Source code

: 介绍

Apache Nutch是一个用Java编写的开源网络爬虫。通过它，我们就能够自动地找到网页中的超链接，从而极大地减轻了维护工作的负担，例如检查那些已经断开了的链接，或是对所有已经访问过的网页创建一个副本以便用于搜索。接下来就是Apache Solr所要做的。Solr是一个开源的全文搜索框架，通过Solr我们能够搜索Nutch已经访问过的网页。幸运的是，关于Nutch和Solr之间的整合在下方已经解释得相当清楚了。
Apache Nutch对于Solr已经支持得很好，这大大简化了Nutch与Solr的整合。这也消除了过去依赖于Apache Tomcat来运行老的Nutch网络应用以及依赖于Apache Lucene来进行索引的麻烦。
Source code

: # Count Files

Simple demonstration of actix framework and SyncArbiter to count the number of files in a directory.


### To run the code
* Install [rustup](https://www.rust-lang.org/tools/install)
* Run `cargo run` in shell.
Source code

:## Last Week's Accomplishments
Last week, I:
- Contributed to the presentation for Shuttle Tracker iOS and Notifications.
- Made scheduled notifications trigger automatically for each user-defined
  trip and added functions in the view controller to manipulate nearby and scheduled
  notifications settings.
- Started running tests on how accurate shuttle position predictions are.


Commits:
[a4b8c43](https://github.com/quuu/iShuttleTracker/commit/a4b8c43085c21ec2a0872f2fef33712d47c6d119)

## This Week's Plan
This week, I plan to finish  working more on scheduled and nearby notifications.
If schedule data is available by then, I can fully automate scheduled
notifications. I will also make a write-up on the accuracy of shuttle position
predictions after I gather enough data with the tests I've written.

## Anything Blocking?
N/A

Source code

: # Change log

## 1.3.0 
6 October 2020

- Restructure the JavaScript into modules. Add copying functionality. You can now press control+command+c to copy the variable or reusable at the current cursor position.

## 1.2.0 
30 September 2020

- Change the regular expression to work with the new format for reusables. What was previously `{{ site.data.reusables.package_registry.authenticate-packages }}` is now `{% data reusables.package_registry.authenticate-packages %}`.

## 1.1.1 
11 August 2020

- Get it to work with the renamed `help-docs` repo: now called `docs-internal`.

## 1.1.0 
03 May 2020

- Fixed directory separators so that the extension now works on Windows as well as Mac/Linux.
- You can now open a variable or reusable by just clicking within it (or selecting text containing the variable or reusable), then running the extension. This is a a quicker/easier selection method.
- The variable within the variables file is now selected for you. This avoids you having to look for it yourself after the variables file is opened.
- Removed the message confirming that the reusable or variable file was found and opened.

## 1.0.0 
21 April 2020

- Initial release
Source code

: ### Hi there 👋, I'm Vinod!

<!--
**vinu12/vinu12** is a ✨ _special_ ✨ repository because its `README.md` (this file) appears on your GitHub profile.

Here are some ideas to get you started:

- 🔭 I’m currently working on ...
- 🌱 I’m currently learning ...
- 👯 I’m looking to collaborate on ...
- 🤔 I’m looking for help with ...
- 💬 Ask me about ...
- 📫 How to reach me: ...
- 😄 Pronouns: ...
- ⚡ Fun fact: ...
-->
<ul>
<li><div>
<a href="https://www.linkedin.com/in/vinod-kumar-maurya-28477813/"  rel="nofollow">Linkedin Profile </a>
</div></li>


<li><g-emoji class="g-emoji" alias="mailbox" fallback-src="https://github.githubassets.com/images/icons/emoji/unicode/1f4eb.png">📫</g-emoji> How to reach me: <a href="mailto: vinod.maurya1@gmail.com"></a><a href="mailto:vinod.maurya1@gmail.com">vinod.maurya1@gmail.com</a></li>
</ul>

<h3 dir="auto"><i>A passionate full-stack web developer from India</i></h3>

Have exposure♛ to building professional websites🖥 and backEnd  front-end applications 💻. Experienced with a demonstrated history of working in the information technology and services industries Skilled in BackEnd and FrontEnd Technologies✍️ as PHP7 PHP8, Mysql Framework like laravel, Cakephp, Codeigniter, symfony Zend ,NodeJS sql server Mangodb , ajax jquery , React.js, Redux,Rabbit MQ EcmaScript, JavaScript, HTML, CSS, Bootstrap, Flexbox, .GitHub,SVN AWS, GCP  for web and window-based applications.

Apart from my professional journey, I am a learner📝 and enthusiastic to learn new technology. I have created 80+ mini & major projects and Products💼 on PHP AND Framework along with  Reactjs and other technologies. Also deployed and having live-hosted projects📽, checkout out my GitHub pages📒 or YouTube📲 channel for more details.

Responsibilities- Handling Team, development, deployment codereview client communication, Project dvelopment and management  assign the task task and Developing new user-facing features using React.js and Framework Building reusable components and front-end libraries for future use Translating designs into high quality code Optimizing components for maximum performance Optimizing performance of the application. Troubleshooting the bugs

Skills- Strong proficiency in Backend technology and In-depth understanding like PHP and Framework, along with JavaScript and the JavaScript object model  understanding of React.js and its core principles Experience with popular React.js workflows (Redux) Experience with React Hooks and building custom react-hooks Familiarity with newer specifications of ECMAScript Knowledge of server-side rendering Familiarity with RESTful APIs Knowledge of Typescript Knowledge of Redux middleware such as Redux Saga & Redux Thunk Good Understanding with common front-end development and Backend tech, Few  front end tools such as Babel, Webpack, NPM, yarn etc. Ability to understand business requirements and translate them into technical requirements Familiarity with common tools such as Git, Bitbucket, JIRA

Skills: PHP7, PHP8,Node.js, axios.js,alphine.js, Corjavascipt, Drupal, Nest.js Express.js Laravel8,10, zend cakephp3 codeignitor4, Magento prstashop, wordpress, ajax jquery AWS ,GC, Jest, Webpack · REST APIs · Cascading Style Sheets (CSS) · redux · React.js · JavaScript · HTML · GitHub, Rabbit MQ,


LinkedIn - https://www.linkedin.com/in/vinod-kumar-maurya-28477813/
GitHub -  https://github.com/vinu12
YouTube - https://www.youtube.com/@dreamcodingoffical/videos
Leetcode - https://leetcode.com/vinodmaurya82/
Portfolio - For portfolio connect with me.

* **What you have to do**
All of the data above needs to be given again exactly.

* **Your response**
Source code

: 介绍

Apache Nutch是一个用Java编写的开源网络爬虫。通过它，我们就能够自动地找到网页中的超链接，从而极大地减轻了维护工作的负担，例如检查那些已经断开了的链接，或是对所有已经访问过的网页创建一个副本以便用于搜索。接下来就是Apache Solr所要做的。Solr是一个开源的全文搜索框架，通过Solr我们能够搜索Nutch已经访问过的网页。幸运的是，关于Nutch和Solr之间的整合在下方已经解释得相当清楚了。
Apache Nutch对于Solr已经支持得很好，这大大简化了Nutch与Solr的整合。这也消除了过去依赖于Apache Tomcat来运行老的Nutch网络应用以及依赖于Apache Lucene来进行索引的麻烦。
Source code

: # Count Files

Simple demonstration of actix framework and SyncArbiter to count the number of files in a directory.


### To run the code
* Install [rustup](https://www.rust-lang.org/tools/install)
* Run `cargo run` in shell.
Source code

:## Last Week's Accomplishments
Last week, I:
- Contributed to the presentation for Shuttle Tracker iOS and Notifications.
- Made scheduled notifications trigger automatically for each user-defined
  trip and added functions in the view controller to manipulate nearby and scheduled
  notifications settings.
- Started running tests on how accurate shuttle position predictions are.


Commits:
[a4b8c43](https://github.com/quuu/iShuttleTracker/commit/a4b8c43085c21ec2a0872f2fef33712d47c6d119)

## This Week's Plan
This week, I plan to finish  working more on scheduled and nearby notifications.
If schedule data is available by then, I can fully automate scheduled
notifications. I will also make a write-up on the accuracy of shuttle position
predictions after I gather enough data with the tests I've written.

## Anything Blocking?
N/A

Source code

: # Change log

## 1.3.0 
6 October 2020

- Restructure the JavaScript into modules. Add copying functionality. You can now press control+command+c to copy the variable or reusable at the current cursor position.

## 1.2.0 
30 September 2020

- Change the regular expression to work with the new format for reusables. What was previously `{{ site.data.reusables.package_registry.authenticate-packages }}` is now `{% data reusables.package_registry.authenticate-packages %}`.

## 1.1.1 
11 August 2020

- Get it to work with the renamed `help-docs` repo: now called `docs-internal`.

## 1.1.0 
03 May 2020

- Fixed directory separators so that the extension now works on Windows as well as Mac/Linux.
- You can now open a variable or reusable by just clicking within it (or selecting text containing the variable or reusable), then running the extension. This is a a quicker/easier selection method.
- The variable within the variables file is now selected for you. This avoids you having to look for it yourself after the variables file is opened.
- Removed the message confirming that the reusable or variable file was found and opened.

## 1.0.0 
21 April 2020

- Initial release
Source code

: ### Hi there 👋, I'm Vinod!

<!--
**vinu12/vinu12** is a ✨ _special_ ✨ repository because its `README.md` (this file) appears on your GitHub profile.

Here are some ideas to get you started:

- 🔭 I’m currently working on ...
- 🌱 I’m currently learning ...
- 👯 I’m looking to collaborate on ...
- 🤔 I’m looking for help with ...
- 💬 Ask me about ...
- 📫 How to reach me: ...
- 😄 Pronouns: ...
- ⚡ Fun fact: ...
-->
<ul>
<li><div>
<a href="https://www.linkedin.com/in/vinod-kumar-maurya-28477813/"  rel="nofollow">Linkedin Profile </a>
</div></li>


<li><g-emoji class="g-emoji" alias="mailbox" fallback-src="https://github.githubassets.com/images/icons/emoji/unicode/1f4eb.png">📫</g-emoji> How to reach me: <a href="mailto: vinod.maurya1@gmail.com"></a><a href="mailto:vinod.maurya1@gmail.com">vinod.maurya1@gmail.com</a></li>
</ul>

<h3 dir="auto"><i>A passionate full-stack web developer from India</i></h3>

Have exposure♛ to building professional websites🖥 and backEnd  front-end applications 💻. Experienced with a demonstrated history of working in the information technology and services industries Skilled in BackEnd and FrontEnd Technologies✍️ as PHP7 PHP8, Mysql Framework like laravel, Cakephp, Codeigniter, symfony Zend ,NodeJS sql server Mangodb , ajax jquery , React.js, Redux,Rabbit MQ EcmaScript, JavaScript, HTML, CSS, Bootstrap, Flexbox, .GitHub,SVN AWS, GCP  for web and window-based applications.

Apart from my professional journey, I am a learner📝 and enthusiastic to learn new technology. I have created 80+ mini & major projects and Products💼 on PHP AND Framework along with  Reactjs and other technologies. Also deployed and having live-hosted projects📽, checkout out my GitHub pages📒 or YouTube📲 channel for more details.

Responsibilities- Handling Team, development, deployment codereview client communication, Project dvelopment and management  assign the task task and Developing new user-facing features using React.js and Framework Building reusable components and front-end libraries for future use Translating designs into high quality code Optimizing components for maximum performance Optimizing performance of the application. Troubleshooting the bugs

Skills- Strong proficiency in Backend technology and In-depth understanding like PHP and Framework, along with JavaScript and the JavaScript object model  understanding of React.js and its core principles Experience with popular React.js workflows (Redux) Experience with React Hooks and building custom react-hooks Familiarity with newer specifications of ECMAScript Knowledge of server-side rendering Familiarity with RESTful APIs Knowledge of Typescript Knowledge of Redux middleware such as Redux Saga & Redux Thunk Good Understanding with common front-end development and Backend tech, Few  front end tools such as Babel, Webpack, NPM, yarn etc. Ability to understand business requirements and translate them into technical requirements Familiarity with common tools such as Git, Bitbucket, JIRA

Skills: PHP7, PHP8,Node.js, axios.js,alphine.js, Corjavascipt, Drupal, Nest.js Express.js Laravel8,10, zend cakephp3 codeignitor4, Magento prstashop, wordpress, ajax jquery AWS ,GC, Jest, Webpack · REST APIs · Cascading Style Sheets (CSS) · redux · React.js · JavaScript · HTML · GitHub, Rabbit MQ,


LinkedIn - https://www.linkedin.com/in/vinod-kumar-maurya-28477813/
GitHub -  https://github.com/vinu12
YouTube - https://www.youtube.com/@dreamcodingoffical/videos
Leetcode - https://leetcode.com/vinodmaurya82/
Portfolio - For portfolio connect with me.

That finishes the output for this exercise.